Forking Versus Branching

Having more than one leaf in the check-in DAG is called a "fork." This is usually undesirable and either avoided entirely, as in figure 1, or else quickly resolved as shown in figure 3. But sometimes, one does want to have multiple leaves. For example, a project might have one leaf that is the latest version of the project under development and another leaf that is the latest version that has been tested. When multiple leaves are desirable, we call this branching instead of forking. Figure 4 shows an example of a project where there are two branches, one for development work and another for testing.


Figure 4

The hypothetical scenario of figure 4 is this: The project starts and progresses to a point where (at check-in 2) it is ready to enter testing for its first release. In a real project, of course, there might be hundreds or thousands of check-ins before a project reaches this point, but for simplicity of presentation we will say that the project is ready after check-in 2. The project then splits into two branches that are used by separate teams. The testing team, using the blue branch, finds and fixes a few bugs. This is shown by check-ins 6 and 9. Meanwhile the development team, working on the top uncolored branch, is busy adding features for the second release. Of course, the development team would like to take advantage of the bug fixes implemented by the testing team. So periodically, the changes in the test branch are merged into the dev branch. This is shown by the dashed merge arrows between check-ins 6 and 7 and between check-ins 9 and 10.

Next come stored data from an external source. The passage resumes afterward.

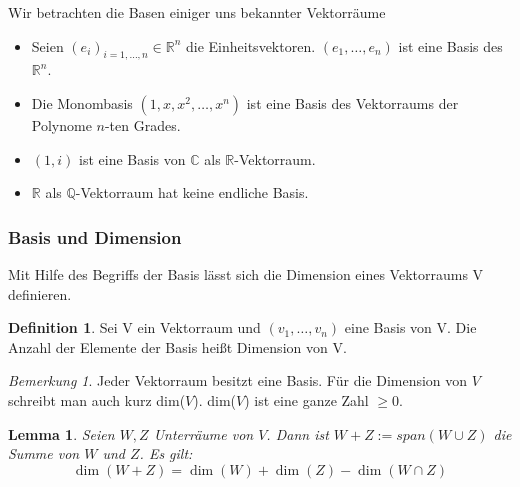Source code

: \documentclass[fontsize=12pt,paper=a4,twoside,bibtotoc,idxtotoc,
liststotoc,pagesize,BCOR1.2cm,DIV15,chapterprefix,pagesize=pdftex]{scrbook}
\theoremstyle{plain}
\newtheorem{lm}[equation]{Lemma}
\theoremstyle{definition}
\newtheorem{df}[equation]{Definition}
\theoremstyle{remark}
\newtheorem{bem}[equation]{Bemerkung}
\begin{document}
Wir betrachten die Basen einiger uns bekannter Vektorräume
\begin{itemize}
\item Seien $(e_i)_{i=1,\ldots,n} \in \mathbb{R}^n$ die Einheitsvektoren. $(e_1, \dots
,e_n)$ ist eine Basis des $\mathbb{R}^n$.
\item Die Monombasis $(1,x,x^2,\dots, x^n)$ ist eine Basis des
Vektorraums der Polynome $n$-ten Grades.
\item $(1,i)$ ist eine Basis von $\mathbb{C}$ als
$\mathbb{R}$-Vektorraum. 
\item $\mathbb{R}$ als $\mathbb{Q}$-Vektorraum hat keine endliche
Basis. 
\end{itemize}
\subsubsection{Basis und Dimension}
Mit Hilfe des Begriffs der Basis lässt sich die Dimension eines Vektorraums V definieren.
\begin{df}
 Sei V ein Vektorraum und $(v_1,\dots, v_n)$ eine Basis von V. Die Anzahl der Elemente der Basis heißt Dimension von V.
\end{df}
\begin{bem}
 Jeder Vektorraum besitzt eine Basis. Für die Dimension von $V$ schreibt man auch kurz dim($V$). dim($V$) ist eine ganze Zahl $\geq0$.
\end{bem}
\begin{lm}
 Seien $W,Z$ Unterräume von $V$. Dann ist $W+Z:=span(W \cup Z)$
die Summe von $W$ und $Z$. Es gilt:
\[ \dim(W+Z)=\dim(W) + \dim (Z) - \dim( W \cap Z) \]

\end{lm}
\end{document}
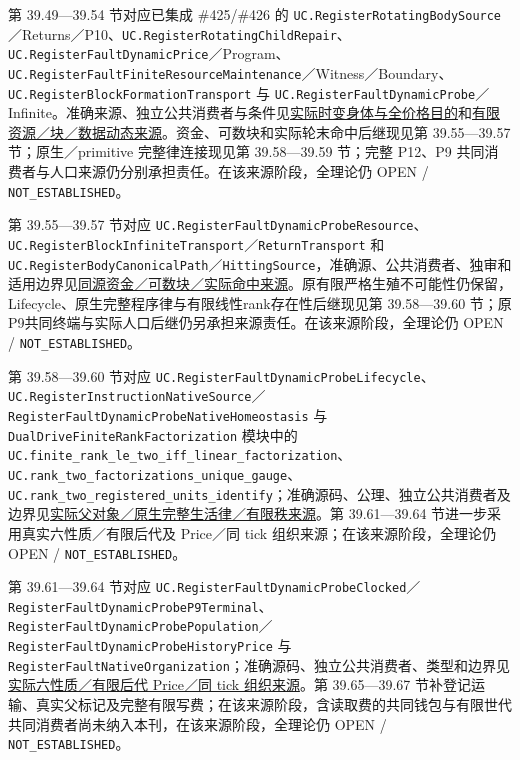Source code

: \documentclass[
  11pt,
  oneside]{book}
\begin{document}
第 39.49---39.54 节对应已集成 \#425/\#426 的 \nolinkurl{UC.RegisterRotatingBodySource}／Returns／P10、\nolinkurl{UC.RegisterRotatingChildRepair}、\nolinkurl{UC.RegisterFaultDynamicPrice}／Program、\nolinkurl{UC.RegisterFaultFiniteResourceMaintenance}／Witness／Boundary、\nolinkurl{UC.RegisterBlockFormationTransport} 与 \nolinkurl{UC.RegisterFaultDynamicProbe}／Infinite。准确来源、独立公共消费者与条件见\href{../formalization/ueot-core/docs/compression/theory_completion/unified_closure/rotating_body_dynamic_price_source_v1/RESULTS_AND_OPEN_OBLIGATIONS.md}{实际时变身体与全价格目的}和\href{../formalization/ueot-core/docs/compression/theory_completion/unified_closure/resource_block_dynamic_data_source_v1/RESULTS_AND_OPEN_OBLIGATIONS.md}{有限资源／块／数据动态来源}。资金、可数块和实际轮末命中后继现见第 39.55---39.57 节；原生／primitive 完整律连接现见第 39.58---39.59 节；完整 P12、P9 共同消费者与人口来源仍分别承担责任。在该来源阶段，全理论仍 OPEN / \nolinkurl{NOT_ESTABLISHED}。

第 39.55---39.57 节对应 \nolinkurl{UC.RegisterFaultDynamicProbeResource}、\nolinkurl{UC.RegisterBlockInfiniteTransport}／\nolinkurl{ReturnTransport} 和 \nolinkurl{UC.RegisterBodyCanonicalPath}／\nolinkurl{HittingSource}，准确源、公共消费者、独审和适用边界见\href{../formalization/ueot-core/docs/compression/theory_completion/unified_closure/funded_countable_block_source_v1/RESULTS_AND_OPEN_OBLIGATIONS.md}{同源资金／可数块／实际命中来源}。原有限严格生殖不可能性仍保留，Lifecycle、原生完整程序律与有限线性rank存在性后继现见第 39.58---39.60 节；原P9共同终端与实际人口后继仍另承担来源责任。在该来源阶段，全理论仍 OPEN / \nolinkurl{NOT_ESTABLISHED}。

第 39.58---39.60 节对应 \nolinkurl{UC.RegisterFaultDynamicProbeLifecycle}、\nolinkurl{UC.RegisterInstructionNativeSource}／\nolinkurl{RegisterFaultDynamicProbeNativeHomeostasis} 与 \nolinkurl{DualDriveFiniteRankFactorization} 模块中的 \nolinkurl{UC.finite_rank_le_two_iff_linear_factorization}、\nolinkurl{UC.rank_two_factorizations_unique_gauge}、\nolinkurl{UC.rank_two_registered_units_identify}；准确源码、公理、独立公共消费者及边界见\href{../formalization/ueot-core/docs/compression/theory_completion/unified_closure/native_lifecycle_rank_source_v1/RESULTS_AND_OPEN_OBLIGATIONS.md}{实际父对象／原生完整生活律／有限秩来源}。第 39.61---39.64 节进一步采用真实六性质／有限后代及 Price／同 tick 组织来源；在该来源阶段，全理论仍 OPEN / \nolinkurl{NOT_ESTABLISHED}。

第 39.61---39.64 节对应 \nolinkurl{UC.RegisterFaultDynamicProbeClocked}／\nolinkurl{RegisterFaultDynamicProbeP9Terminal}、\nolinkurl{RegisterFaultDynamicProbePopulation}／\nolinkurl{RegisterFaultDynamicProbeHistoryPrice} 与 \nolinkurl{RegisterFaultNativeOrganization}；准确源码、独立公共消费者、类型和边界见\href{../formalization/ueot-core/docs/compression/theory_completion/unified_closure/p9_lineage_organization_source_v1/RESULTS_AND_OPEN_OBLIGATIONS.md}{实际六性质／有限后代 Price／同 tick 组织来源}。第 39.65---39.67 节补登记运输、真实父标记及完整有限写费；在该来源阶段，含读取费的共同钱包与有限世代共同消费者尚未纳入本刊，在该来源阶段，全理论仍 OPEN / \nolinkurl{NOT_ESTABLISHED}。
\end{document}
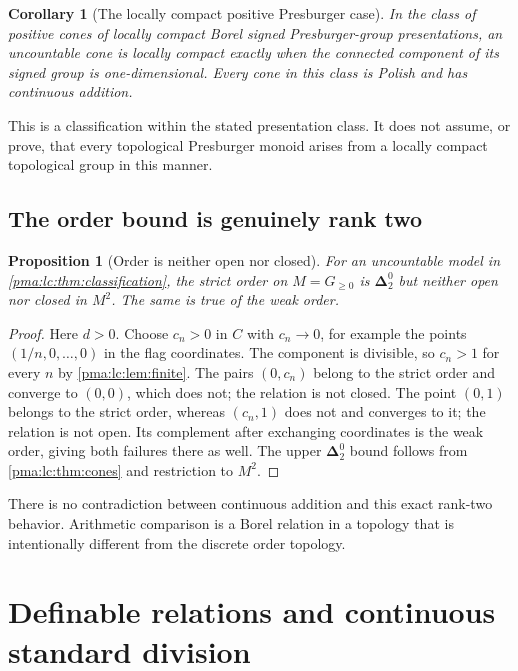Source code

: \documentclass[11pt]{article}
\numberwithin{equation}{section}
\newtheorem{proposition}[proposition]{Proposition}
\newtheorem{corollary}[corollary]{Corollary}
\theoremstyle{definition}
\theoremstyle{remark}
\newcommand{\Dtwo}{\boldsymbol{\Delta}^{0}_{2}}
\begin{document}
\begin{corollary}[The locally compact positive Presburger case]
\label{pma:lc:cor:positiveclass}
In the class of positive cones of locally compact Borel signed
Presburger-group presentations, an uncountable cone is locally compact
exactly when the connected component of its signed group is one-dimensional.
Every cone in this class is Polish and has continuous addition.
\end{corollary}

This is a classification within the stated presentation class. It does
not assume, or prove, that every topological Presburger monoid arises
from a locally compact topological group in this manner.

\subsection{The order bound is genuinely rank two}
\begin{proposition}[Order is neither open nor closed]\label{pma:lc:prop:exactrank}
For an uncountable model in \cref{pma:lc:thm:classification}, the strict order
on $M=G_{\ge0}$ is $\Dtwo$ but neither open nor closed in $M^2$.
The same is true of the weak order.
\end{proposition}
\begin{proof}
Here $d>0$. Choose $c_n>0$ in $C$ with $c_n\to0$, for example the
points $(1/n,0,\ldots,0)$ in the flag coordinates. The component is
divisible, so $c_n>1$ for every $n$ by \cref{pma:lc:lem:finite}.
The pairs $(0,c_n)$ belong to the strict order and converge to $(0,0)$,
which does not; the relation is not closed. The point $(0,1)$ belongs
to the strict order, whereas $(c_n,1)$ does not and converges to it;
the relation is not open. Its complement after exchanging coordinates
is the weak order, giving both failures there as well. The upper
$\Dtwo$ bound follows from \cref{pma:lc:thm:cones} and restriction to $M^2$.
\end{proof}

There is no contradiction between continuous addition and this exact
rank-two behavior. Arithmetic comparison is a Borel relation in a topology
that is intentionally different from the discrete order topology.

\section{Definable relations and continuous standard division}
\label{pma:lc:sec:definability}
\end{document}
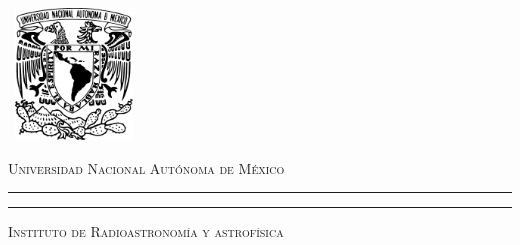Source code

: \documentclass[letterpaper,12pt,oneside]{book}
\begin{document}

    \begin{titlepage}
        \thispagestyle{empty}
        \begin{minipage}[c][0.17\textheight][c]{0.25\textwidth}
            \begin{center}
                \includegraphics[width=3.5cm, height=3.5cm]{Escudo-UNAM.pdf}
            \end{center}
        \end{minipage}
        \begin{minipage}[c][0.195\textheight][t]{0.75\textwidth}
            \begin{center}
                \vspace{0.3cm}
                \textsc{\large Universidad Nacional Aut\'onoma de M\'exico}\\[0.5cm]
                \vspace{0.3cm}
                \hrule height2.5pt
                \vspace{.2cm}
                \hrule height1pt
                \vspace{.8cm}
                \textsc{Instituto de Radioastronomía y astrofísica}\\[0.5cm] %
            \end{center}
        \end{minipage}


\end{titlepage}
\end{document}

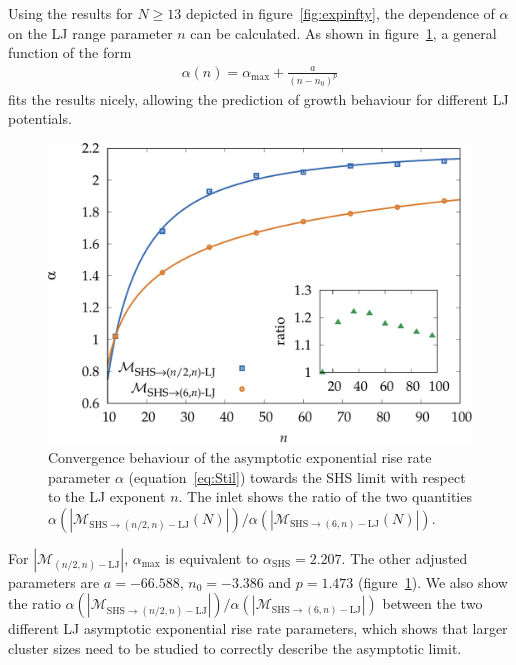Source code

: Using the results for $N \geq 13$ depicted in figure~\ref{fig:expinfty}, the
dependence of $\alpha$ on the \ac{LJ} range parameter $n$ can be calculated. As
shown in figure~\ref{fig:repulsive13-14}, a general function of the form
%
\begin{align}
\label{expgrowth}
    \alpha(n)=\alpha_\text{max}+\frac{a}{(n-n_0)^{p}}
\end{align}
%
fits the results nicely, allowing the prediction of growth behaviour for
different \ac{LJ} potentials. 
%
\begin{figure}[htb]
    \centering
    \includegraphics[width=0.8\columnwidth]{kslj/repulsive13-14.pdf}
    \caption{Convergence behaviour of the asymptotic exponential rise rate
    parameter $\alpha$ (equation~\eqref{eq:Stil}) towards the \acs{SHS} limit with
    respect to the \acs{LJ} exponent $n$. The inlet shows the ratio of the two
    quantities $\alpha(|\mathcal{M}_{\text{SHS}\to (n/2,n)-\text{LJ}}(N)|)
    / \alpha(|\mathcal{M}_{\text{SHS}\to (6,n)-\text{LJ}}(N)|)$.}
    \label{fig:repulsive13-14}
\end{figure}
%
For $|\mathcal{M}_{(n/2,n)-\text{LJ}}|$, $\alpha_\text{max}$ is equivalent to
$\alpha_\text{SHS}=2.207$. The other adjusted parameters are $a=-66.588$,
$n_0=-3.386$ and $p=1.473$ (figure~\ref{fig:repulsive13-14}). We also show the
ratio $\alpha(|\mathcal{M}_{\text{SHS}\to (n/2,n)-\text{LJ}}|) /
\alpha(|\mathcal{M}_{\text{SHS}\to (6,n)-\text{LJ}}|)$ between the two different
\ac{LJ} asymptotic exponential rise rate parameters, which shows that larger
cluster sizes need to be studied to correctly describe the asymptotic limit.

In both figures 2 and 4, check-in 2 has two children. In figure 2, we call this a "fork." In diagram 4, we call it a "branch." What is the difference? As far as the internal fossil data structures are concerned, there is no difference. The distinction is in the intent. In figure 2, the fact that check-in 2 has multiple children is an accident that stems from concurrent development. In figure 4, giving check-in 2 multiple children is a deliberate act. So, to a good approximation, we define forking to be by accident and branching to be by intent. Apart from that, they are the same.

Tags And Properties

Tags and properties are used in fossil to help express the intent, and thus to distinguish between forks and branches. Figure 5 shows the same scenario as figure 4 but with tags and properties added:


Figure 5

A tag is a name that is attached to a check-in. A property is a name/value pair. Internally, fossil implements tags as properties with a NULL value. So, tags and properties really are much the same thing, and henceforth we will use the word "tag" to mean either a tag or a property.

A tag can be a one-time tag, a propagating tag or a cancellation tag. A one-time tag only applies to the check-in to which it is attached. A propagating tag applies to the check-in to which it is attached and also to all direct descendants of that check-in. A direct descendant is a descendant through direct children. Tags propagation does not cross merges. Tag propagation also stops as soon as it encounters another check-in with the same tag. A cancellation tag is attached to a single check-in in order to either override a one-time tag that was previously placed on that same check-in, or to block tag propagation from an ancestor.

Every repository is created with a single empty check-in that has two propagating tags. In figure 5, that initial empty check-in is check-in 1. The branch tag tells (by its value) what branch the check-in is a member of. The default branch is called "trunk." All tags that begin with "sym-" are symbolic name tags. When a symbolic name tag is attached to a check-in, that allows you to refer to that check-in by its symbolic name rather than by its 40-character SHA1 hash name. When a symbolic name tag propagates (as does the sym-trunk tag) then referring to that name is the same as referring to the most recent check-in with that name. Thus the two tags on check-in 1 cause all descendants to be in the "trunk" branch and to have the symbolic name "trunk."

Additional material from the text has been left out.